In order to achieve this, IFEVS aims at implementing and testing a quantum secured E-E environment for connected electric vehicles, addressing also the possibility to extend the solutions to secure the full microfactory and the supply chain. Therefore, the idea is ensuring the factory assets, so that information is only made available and disclosed to authorized microfactories, and it is fully protected from unauthorized requests. In order to do this, the smart microfactory use case will rely on the following technologies of BIECO’s framework:
- detecting accurately vulnerabilities that can be hidden in any of the ICT components of the microfactory, and their propagation across the supply chain (WP3)
- performing self-checks that allow to detect residual vulnerabilities, software and hardware failures and predicting malicious behaviour of the software components (WP4)
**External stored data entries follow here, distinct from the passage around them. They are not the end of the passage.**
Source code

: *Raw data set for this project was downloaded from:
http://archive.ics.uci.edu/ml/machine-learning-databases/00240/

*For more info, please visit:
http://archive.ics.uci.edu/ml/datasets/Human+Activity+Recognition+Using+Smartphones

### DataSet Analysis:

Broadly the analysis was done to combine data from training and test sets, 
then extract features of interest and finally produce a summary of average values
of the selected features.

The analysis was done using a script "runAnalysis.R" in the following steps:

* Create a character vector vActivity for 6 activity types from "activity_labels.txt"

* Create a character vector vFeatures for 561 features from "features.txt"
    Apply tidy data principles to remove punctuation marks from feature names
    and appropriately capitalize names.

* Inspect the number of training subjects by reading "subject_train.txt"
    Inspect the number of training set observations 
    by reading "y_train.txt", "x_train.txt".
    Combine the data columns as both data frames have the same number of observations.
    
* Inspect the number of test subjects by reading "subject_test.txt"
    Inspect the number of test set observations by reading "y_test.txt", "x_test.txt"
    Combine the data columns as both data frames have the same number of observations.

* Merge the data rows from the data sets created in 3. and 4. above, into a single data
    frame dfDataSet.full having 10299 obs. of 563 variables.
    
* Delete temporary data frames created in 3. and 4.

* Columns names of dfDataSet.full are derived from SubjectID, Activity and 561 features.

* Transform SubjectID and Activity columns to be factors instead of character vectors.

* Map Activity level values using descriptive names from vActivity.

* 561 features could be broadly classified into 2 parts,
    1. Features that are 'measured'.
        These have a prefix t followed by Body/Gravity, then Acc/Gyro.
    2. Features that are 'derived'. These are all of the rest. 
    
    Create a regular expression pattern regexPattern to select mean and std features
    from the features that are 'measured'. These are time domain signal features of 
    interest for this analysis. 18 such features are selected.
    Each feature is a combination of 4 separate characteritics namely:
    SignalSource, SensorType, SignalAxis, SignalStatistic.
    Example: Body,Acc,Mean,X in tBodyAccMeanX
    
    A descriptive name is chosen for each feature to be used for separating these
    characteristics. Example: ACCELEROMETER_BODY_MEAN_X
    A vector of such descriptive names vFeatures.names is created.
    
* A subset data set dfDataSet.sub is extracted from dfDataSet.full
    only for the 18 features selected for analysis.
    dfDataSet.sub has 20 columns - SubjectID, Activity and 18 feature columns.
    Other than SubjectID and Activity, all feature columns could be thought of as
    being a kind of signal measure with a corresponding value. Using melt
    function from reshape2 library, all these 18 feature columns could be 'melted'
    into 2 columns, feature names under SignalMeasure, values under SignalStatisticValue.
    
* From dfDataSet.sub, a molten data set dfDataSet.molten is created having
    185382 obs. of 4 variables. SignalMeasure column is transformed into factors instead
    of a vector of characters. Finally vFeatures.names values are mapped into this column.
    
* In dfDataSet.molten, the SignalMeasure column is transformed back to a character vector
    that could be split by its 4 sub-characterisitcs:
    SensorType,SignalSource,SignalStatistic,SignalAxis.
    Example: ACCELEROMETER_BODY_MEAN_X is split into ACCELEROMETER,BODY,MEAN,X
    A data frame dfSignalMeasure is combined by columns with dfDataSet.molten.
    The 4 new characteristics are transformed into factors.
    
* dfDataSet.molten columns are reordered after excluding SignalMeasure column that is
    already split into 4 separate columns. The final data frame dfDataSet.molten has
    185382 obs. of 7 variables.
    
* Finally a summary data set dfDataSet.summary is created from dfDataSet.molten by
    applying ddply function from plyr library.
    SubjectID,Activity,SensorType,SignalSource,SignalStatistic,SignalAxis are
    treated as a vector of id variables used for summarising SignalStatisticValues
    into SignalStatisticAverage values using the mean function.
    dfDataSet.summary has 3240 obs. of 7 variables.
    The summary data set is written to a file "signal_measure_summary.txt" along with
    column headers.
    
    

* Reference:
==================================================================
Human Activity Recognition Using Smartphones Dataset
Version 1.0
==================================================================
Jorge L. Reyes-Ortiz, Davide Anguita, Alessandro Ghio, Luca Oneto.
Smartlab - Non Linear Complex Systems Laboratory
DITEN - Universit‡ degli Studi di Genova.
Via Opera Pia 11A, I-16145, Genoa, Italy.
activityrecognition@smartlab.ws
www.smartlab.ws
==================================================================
- predicting the behaviour of the microfactory regarding security, based on a simulation environment; assessing the trustworthy runtime behavior of the ICT systems of the microfactory; and analyzing how vulnerabilities can propagate through the supply chain (WP5)
- performing a risk assessment and threat modelling of the status of the smicrofactory, including also safety aspects (WP6)
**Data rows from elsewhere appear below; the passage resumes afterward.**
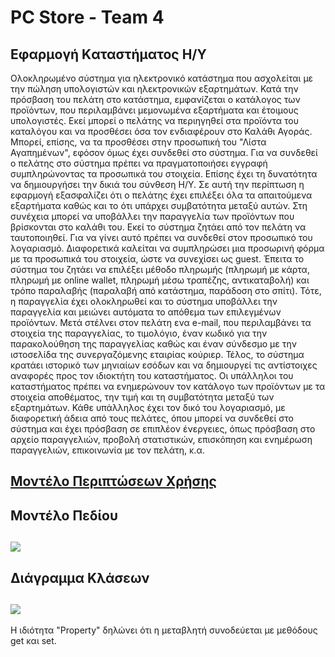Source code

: # PC Store - Team 4

## Εφαρμογή Kαταστήματος Η/Υ

Ολοκληρωμένο σύστημα για ηλεκτρονικό κατάστημα που ασχολείται με την πώληση υπολογιστών και ηλεκτρονικών εξαρτημάτων.
Κατά την πρόσβαση του πελάτη στο κατάστημα, εμφανίζεται ο κατάλογος των προϊόντων, που περιλαμβάνει μεμονωμένα εξαρτήματα και έτοιμους υπολογιστές.
Εκεί μπορεί ο πελάτης να περιηγηθεί στα προϊόντα του καταλόγου και να προσθέσει όσα τον ενδιαφέρουν στο Καλάθι Αγοράς.
Μπορεί, επίσης, να τα προσθέσει στην προσωπική του "Λίστα Αγαπημένων", εφόσον όμως έχει συνδεθεί στο σύστημα.
Για να συνδεθεί ο πελάτης στο σύστημα πρέπει να πραγματοποιήσει εγγραφή συμπληρώνοντας τα προσωπικά του στοιχεία.
Επίσης έχει τη δυνατότητα να δημιουργήσει την δικιά του σύνθεση Η/Υ.
Σε αυτή την περίπτωση η εφαρμογή εξασφαλίζει ότι ο πελάτης έχει επιλέξει όλα τα απαιτούμενα εξαρτήματα καθώς και το ότι υπάρχει συμβατότητα μεταξύ αυτών.
Στη συνέχεια μπορεί να υποβάλλει την παραγγελία των προϊόντων που βρίσκονται στο καλάθι του.
Εκεί το σύστημα ζητάει από τον πελάτη να ταυτοποιηθεί.
Για να γίνει αυτό πρέπει να συνδεθεί στον προσωπικό του λογαριασμό.
Διαφορετικά καλείται να συμπληρώσει μια προσωρινή φόρμα με τα προσωπικά του στοιχεία, ώστε να συνεχίσει ως guest.
Έπειτα το σύστημα του ζητάει να επιλέξει μέθοδο πληρωμής
(πληρωμή με κάρτα, πληρωμή με online wallet, πληρωμή μέσω τραπέζης, αντικαταβολή)
και τρόπο παραλαβής (παραλαβή από κατάστημα, παράδοση στο σπίτι).
Τότε, η παραγγελία έχει ολοκληρωθεί και το σύστημα υποβάλλει την παραγγελία και μειώνει αυτόματα το απόθεμα των επιλεγμένων προϊόντων.
Μετά στέλνει στον πελάτη ενα e-mail, που περιλαμβάνει τα στοιχεία της παραγγελίας, το τιμολόγιο, έναν κωδικό για την παρακολούθηση της παραγγελίας καθώς και έναν σύνδεσμο με την ιστοσελίδα της συνεργαζόμενης εταιρίας κούριερ.
Τέλος, το σύστημα κρατάει ιστορικό των μηνιαίων εσόδων και να δημιουργεί τις αντίστοιχες αναφορές προς τον ιδιοκτήτη του καταστήματος.
Οι υπάλληλοι του καταστήματος πρέπει να ενημερώνουν τον κατάλογο των προϊόντων με τα στοιχεία αποθέματος, την τιμή και τη συμβατότητα μεταξύ των εξαρτημάτων.
Κάθε υπάλληλος έχει τον δικό του λογαριασμό, με διαφορετική άδεια από τους πελάτες, όπου μπορεί να συνδεθεί στο σύστημα και έχει πρόσβαση σε επιπλέον ένεργειες, όπως πρόσβαση στο αρχείο παραγγελιών, προβολή στατιστικών, επισκόπηση και ενημέρωση παραγγελιών, επικοινωνία με τον πελάτη, κ.α. 



## [<a href="https://gitlab.com/softeng-2019-20/pc-store/-/blob/master/use-case-model.md">Μοντέλο Περιπτώσεων Χρήσης</a>](https://gitlab.com/softeng-2019-20/pc-store/-/blob/master/use-case-model.md)

## Μοντέλο Πεδίου

## [<img src="https://gitlab.com/softeng-2019-20/pc-store/-/raw/master/requirements/diagrams/domain-model.png">](https://gitlab.com/softeng-2019-20/pc-store/-/raw/master/requirements/diagrams/domain-model.png)

## Διάγραμμα Κλάσεων

## [<img src="https://gitlab.com/softeng-2019-20/pc-store/-/raw/master/requirements/diagrams/class-diagram.png">](https://gitlab.com/softeng-2019-20/pc-store/-/raw/master/requirements/diagrams/class-diagram.png)
Η ιδιότητα "Property" δηλώνει ότι η μεταβλητή συνοδεύεται με μεθόδους get και set.
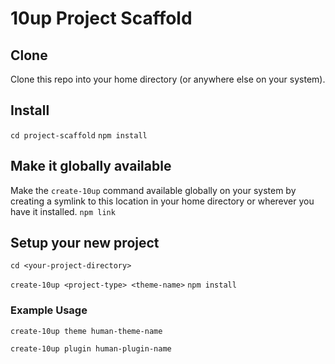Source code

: # 10up Project Scaffold

## Clone

Clone this repo into your home directory (or anywhere else on your system).

## Install

`cd project-scaffold`
`npm install`

## Make it globally available

Make the `create-10up` command available globally on your system by creating a symlink to this location in your home directory or wherever you have it installed.
`npm link`

## Setup your new project

`cd <your-project-directory>`

`create-10up <project-type> <theme-name>`
`npm install`

### Example Usage

`create-10up theme human-theme-name`

`create-10up plugin human-plugin-name`

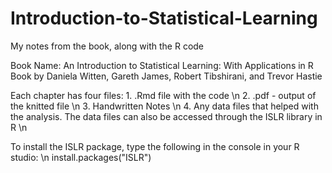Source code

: # Introduction-to-Statistical-Learning
My notes from the book, along with the R code

Book Name: 
An Introduction to Statistical Learning: With Applications in R
Book by Daniela Witten, Gareth James, Robert Tibshirani, and Trevor Hastie

Each chapter has four files:
      1. .Rmd file with the code \n
      2. .pdf - output of the knitted file \n
      3. Handwritten Notes \n
      4. Any data files that helped with the analysis. The data files can also be accessed through the ISLR library in R \n

To install the ISLR package, type the following in the console in your R studio: \n
    install.packages("ISLR")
- obtaining guarantees that certify the adherence of the ICT components of the microfactory to their expected behaviour (WP7)
Thanks to BIECO, the smart microfactory will obtain a set of advanced security mechanisms that will allow to demonstrate the reliability of its subsystems, especially when they are interacting with the full supply chain. In this case, the relation between security and safety in cyber-physical systems (CPS) will also be demonstrated.
USE CASE 4
USE CASE 4: Autonomous Navigation Pre-Demo
The autonomous navigation use case is meant to serve as a pre-demonstration environment for the internal workshop to be organized around M12. It entails the ensurance of trust and safety in the context of the addition/update of a new module within the navigation environment, more specifically the local planner.
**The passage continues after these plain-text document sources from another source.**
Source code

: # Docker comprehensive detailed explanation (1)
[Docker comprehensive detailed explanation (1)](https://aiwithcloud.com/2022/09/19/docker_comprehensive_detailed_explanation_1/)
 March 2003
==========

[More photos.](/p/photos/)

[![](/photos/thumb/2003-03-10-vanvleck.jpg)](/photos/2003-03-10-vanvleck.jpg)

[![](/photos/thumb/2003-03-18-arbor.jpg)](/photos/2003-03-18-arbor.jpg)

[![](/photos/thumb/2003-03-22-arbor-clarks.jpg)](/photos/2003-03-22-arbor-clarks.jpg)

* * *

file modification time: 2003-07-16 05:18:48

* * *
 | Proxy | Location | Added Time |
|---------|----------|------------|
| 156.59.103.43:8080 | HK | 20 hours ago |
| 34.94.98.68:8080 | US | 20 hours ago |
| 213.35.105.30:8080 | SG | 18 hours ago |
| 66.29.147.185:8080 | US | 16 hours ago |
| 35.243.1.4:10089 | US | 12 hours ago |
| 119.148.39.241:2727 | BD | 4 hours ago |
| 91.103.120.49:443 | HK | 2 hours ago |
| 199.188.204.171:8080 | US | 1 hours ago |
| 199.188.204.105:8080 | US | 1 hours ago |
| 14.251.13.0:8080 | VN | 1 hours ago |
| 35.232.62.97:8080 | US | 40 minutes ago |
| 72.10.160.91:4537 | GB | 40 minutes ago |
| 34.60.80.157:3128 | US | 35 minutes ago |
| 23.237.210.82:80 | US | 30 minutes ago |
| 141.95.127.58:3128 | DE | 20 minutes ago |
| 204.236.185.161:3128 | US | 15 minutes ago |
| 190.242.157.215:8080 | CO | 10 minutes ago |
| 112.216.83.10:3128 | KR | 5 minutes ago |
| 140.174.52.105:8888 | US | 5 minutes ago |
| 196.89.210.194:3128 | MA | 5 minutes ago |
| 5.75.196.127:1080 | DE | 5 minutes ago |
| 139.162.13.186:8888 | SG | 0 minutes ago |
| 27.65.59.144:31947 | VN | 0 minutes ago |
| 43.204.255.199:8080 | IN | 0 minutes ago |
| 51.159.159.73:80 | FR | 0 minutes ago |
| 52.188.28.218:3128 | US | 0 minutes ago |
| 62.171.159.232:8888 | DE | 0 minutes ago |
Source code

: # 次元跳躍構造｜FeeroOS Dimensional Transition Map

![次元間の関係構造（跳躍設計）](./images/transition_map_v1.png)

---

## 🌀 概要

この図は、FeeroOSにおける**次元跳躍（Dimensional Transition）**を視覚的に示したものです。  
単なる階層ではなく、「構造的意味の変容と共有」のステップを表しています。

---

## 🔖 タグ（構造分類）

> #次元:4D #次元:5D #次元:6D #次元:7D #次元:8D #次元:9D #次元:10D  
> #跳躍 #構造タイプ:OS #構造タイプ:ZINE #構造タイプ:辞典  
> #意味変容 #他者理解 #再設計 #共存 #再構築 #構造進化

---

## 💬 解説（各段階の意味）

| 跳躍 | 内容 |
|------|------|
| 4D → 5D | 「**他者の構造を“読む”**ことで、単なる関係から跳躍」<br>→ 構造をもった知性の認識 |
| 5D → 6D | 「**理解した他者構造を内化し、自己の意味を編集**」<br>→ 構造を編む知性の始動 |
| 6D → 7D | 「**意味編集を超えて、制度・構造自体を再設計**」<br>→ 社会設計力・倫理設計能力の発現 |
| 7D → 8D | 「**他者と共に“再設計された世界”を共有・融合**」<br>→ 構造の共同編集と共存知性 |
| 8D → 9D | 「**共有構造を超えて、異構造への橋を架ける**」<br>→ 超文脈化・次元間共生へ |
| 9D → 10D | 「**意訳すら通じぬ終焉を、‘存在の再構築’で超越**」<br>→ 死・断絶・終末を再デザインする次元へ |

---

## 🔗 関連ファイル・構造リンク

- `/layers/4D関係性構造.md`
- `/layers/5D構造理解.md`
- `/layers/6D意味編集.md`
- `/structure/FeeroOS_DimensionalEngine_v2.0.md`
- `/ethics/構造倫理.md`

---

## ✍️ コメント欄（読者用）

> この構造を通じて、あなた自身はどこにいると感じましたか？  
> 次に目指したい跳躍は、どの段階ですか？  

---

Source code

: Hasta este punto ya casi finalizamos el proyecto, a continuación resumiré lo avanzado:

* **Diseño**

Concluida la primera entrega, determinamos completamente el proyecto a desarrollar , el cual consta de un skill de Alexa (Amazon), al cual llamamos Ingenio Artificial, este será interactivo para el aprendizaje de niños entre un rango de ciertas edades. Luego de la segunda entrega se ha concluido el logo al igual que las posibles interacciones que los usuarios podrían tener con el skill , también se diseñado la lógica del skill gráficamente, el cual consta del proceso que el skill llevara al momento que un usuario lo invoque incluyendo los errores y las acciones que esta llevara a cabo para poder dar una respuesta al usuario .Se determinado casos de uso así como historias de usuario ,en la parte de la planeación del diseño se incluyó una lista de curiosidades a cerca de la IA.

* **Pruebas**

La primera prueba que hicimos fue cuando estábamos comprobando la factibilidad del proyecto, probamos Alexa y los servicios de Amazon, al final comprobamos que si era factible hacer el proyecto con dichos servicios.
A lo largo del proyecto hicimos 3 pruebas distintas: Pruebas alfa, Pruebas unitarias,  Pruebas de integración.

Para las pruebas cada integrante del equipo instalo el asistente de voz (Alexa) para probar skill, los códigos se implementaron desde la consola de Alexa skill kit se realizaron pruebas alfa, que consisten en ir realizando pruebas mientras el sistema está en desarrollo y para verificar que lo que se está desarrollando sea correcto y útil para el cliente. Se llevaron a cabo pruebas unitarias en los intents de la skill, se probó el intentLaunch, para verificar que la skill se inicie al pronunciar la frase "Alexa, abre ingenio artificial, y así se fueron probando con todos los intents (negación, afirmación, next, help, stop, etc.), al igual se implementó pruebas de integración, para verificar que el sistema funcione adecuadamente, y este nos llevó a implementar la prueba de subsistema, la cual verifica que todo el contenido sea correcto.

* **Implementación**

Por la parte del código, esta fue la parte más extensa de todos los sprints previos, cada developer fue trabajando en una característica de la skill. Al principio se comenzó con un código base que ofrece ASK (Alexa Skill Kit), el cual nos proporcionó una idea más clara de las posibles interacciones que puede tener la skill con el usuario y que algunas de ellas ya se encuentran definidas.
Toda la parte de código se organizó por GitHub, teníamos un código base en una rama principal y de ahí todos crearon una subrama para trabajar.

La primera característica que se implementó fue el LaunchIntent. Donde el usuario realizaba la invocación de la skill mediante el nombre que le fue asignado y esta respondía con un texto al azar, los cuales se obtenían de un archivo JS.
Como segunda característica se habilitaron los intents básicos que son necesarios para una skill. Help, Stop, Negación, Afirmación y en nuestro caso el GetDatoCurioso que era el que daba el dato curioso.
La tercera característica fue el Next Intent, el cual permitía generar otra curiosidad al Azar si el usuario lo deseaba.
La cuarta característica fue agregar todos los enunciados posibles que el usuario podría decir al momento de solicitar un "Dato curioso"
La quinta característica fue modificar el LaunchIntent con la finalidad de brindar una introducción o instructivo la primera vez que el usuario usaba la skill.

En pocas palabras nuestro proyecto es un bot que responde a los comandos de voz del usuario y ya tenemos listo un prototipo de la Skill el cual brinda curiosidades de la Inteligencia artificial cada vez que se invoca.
The USECASE architecture is organized into three layers. The first is the supervision where the task manager is responsible for transforming the production schedule into action commands to the other entities of the system. Each station has a station controller that receives specific tasks to produce items that will then be transported by the mobile robots. The navigator is the supervisor module of the mobile robots that given instructions from the task manager will control the modules of the navigation layer. In the navigation layer the X,Y position of each goal is sent to the global planner that will produce a plan to reach the aforementioned goal. The plan is the result of the computation of the goal’s final position, direct sensory input and the obstacle information stored in the global costmaps. Based on the global plan, the direct sensory input and the data of the local costmap the local planner will produce motion commands that are sent directly to the locomotion controller.